# Hey No Coat Guys



## cazna (Mar 28, 2010)

Why did you stop putting the handle holes in the sides of the box, They were great, Just hold the box and run the tape onto the seam, I got a couple of new boxes, No Handle holes, Why


----------



## Bazooka-Joe (Dec 31, 2010)

those buggers hurt caz


----------



## moore (Dec 2, 2010)

Didn't notice till today...The 325 still has the handle,,but the 450 does not...

Never used the handle myself..Always rolled the no-coat out on the floor ..cut an inch or two too long .Then trim off after putting up.

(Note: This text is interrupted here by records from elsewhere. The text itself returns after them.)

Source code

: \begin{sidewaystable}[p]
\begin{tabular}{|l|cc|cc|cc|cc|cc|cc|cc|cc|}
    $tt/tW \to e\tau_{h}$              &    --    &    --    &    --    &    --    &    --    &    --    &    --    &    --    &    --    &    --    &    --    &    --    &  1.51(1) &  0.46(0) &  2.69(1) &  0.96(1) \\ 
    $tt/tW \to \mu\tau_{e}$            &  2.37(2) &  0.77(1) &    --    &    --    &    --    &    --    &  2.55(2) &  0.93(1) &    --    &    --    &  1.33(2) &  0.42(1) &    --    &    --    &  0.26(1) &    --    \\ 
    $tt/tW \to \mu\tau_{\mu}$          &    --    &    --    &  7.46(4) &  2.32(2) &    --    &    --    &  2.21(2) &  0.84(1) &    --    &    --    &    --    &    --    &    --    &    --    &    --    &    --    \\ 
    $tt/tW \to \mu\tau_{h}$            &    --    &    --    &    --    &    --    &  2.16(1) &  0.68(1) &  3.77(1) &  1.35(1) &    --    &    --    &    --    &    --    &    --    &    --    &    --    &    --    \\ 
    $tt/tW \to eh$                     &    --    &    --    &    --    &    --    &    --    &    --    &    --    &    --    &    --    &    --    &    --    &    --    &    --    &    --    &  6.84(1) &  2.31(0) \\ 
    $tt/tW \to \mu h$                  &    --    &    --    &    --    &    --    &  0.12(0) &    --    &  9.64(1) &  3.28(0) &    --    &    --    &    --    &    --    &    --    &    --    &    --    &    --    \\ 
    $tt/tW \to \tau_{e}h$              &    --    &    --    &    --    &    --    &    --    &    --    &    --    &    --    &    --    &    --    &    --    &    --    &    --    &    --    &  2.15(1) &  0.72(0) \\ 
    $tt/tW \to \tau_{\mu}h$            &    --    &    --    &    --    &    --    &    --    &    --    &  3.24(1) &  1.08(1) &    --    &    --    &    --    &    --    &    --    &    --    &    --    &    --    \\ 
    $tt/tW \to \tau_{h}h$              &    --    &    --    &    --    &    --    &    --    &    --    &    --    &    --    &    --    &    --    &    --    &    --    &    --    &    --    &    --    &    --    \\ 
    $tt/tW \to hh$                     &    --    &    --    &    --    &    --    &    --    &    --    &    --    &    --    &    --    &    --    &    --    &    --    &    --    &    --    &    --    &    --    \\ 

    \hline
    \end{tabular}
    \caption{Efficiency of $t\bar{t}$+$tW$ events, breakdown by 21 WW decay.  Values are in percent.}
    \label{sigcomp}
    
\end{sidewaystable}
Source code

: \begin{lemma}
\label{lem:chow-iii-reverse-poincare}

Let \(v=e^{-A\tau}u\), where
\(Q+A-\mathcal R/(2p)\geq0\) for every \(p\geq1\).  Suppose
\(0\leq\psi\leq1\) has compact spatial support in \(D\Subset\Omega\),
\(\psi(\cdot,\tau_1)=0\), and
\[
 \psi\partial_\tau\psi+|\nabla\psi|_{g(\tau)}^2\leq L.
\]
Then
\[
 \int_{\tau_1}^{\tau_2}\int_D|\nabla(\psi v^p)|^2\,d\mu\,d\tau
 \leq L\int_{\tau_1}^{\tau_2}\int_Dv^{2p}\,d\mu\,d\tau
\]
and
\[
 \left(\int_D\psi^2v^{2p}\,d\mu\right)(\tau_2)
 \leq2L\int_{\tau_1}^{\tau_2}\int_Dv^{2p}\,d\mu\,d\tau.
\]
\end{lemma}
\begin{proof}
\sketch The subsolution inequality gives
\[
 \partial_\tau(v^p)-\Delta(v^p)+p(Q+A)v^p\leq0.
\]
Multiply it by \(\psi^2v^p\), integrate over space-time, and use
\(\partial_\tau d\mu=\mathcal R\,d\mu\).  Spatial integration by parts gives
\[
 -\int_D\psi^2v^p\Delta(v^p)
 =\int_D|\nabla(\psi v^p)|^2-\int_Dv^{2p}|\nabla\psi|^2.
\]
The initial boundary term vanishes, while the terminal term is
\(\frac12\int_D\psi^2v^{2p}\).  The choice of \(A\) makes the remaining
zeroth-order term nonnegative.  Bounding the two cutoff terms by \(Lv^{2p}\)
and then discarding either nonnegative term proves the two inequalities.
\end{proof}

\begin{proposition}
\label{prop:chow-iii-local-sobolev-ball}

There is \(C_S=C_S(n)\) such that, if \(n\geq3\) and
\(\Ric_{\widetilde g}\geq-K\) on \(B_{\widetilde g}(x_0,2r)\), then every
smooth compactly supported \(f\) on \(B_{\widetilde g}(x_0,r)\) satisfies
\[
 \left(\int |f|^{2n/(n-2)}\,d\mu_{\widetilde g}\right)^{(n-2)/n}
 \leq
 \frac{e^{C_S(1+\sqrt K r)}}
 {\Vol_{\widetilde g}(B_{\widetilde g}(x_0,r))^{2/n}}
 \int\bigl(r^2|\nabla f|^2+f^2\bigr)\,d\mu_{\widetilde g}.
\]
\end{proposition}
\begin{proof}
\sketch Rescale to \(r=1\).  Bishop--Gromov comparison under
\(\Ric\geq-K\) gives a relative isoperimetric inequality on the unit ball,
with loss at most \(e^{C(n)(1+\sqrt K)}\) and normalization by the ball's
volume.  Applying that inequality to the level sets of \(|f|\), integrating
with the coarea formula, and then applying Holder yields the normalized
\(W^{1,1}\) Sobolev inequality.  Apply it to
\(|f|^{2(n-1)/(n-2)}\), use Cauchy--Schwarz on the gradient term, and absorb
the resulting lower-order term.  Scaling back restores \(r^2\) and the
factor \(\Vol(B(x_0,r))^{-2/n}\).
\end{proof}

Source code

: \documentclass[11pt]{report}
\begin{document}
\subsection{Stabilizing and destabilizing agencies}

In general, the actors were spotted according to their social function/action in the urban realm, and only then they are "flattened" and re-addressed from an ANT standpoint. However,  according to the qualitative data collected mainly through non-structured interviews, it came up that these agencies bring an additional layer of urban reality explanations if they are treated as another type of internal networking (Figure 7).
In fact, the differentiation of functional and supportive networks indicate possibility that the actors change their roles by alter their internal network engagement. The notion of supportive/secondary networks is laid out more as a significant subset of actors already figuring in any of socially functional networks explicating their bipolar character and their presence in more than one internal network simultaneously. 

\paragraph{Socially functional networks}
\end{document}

stand ups I will measure off... [angles]

I don't care much to use no-coat as a bead...JMO


----------



## cazna (Mar 28, 2010)

I dont use it for bead, Although i had a crazy bead small area to do last week so no coated it, Internals, externals etc, It went well. 99% of the time its for internals, A long internal, CP tube flat mudhead both sides, All purpose mud, Box of no coat using the handles direct feed no cutting or pre creasing, Put it in, Wallpaper seam roller and wipe it out.........So easy.........Love it, But now you No Coat dudes have removed the handles, Well Screw you lot, Im going to cut my own so huh to you.


----------



## Bazooka-Joe (Dec 31, 2010)

moore said:


> Didn't notice till today...The 325 still has the handle,,but the 450 does not...
> 
> Never used the handle myself..Always rolled the no-coat out on the floor ..cut an inch or two too long .Then trim off after putting up.
> 
> ...


I prefer metal backing bead and no coat for dem messy angles


----------



## dieselman350 (Aug 21, 2012)

No-coat is ten times better than metal bead way tougher doesn't dent when someone hits the corner requires less mud but it does cost more


----------



## Bazooka-Joe (Dec 31, 2010)

dieselman350 said:


> No-coat is ten times better than metal bead way tougher doesn't dent when someone hits the corner requires less mud but it does cost more


paper with metal backing for me'


----------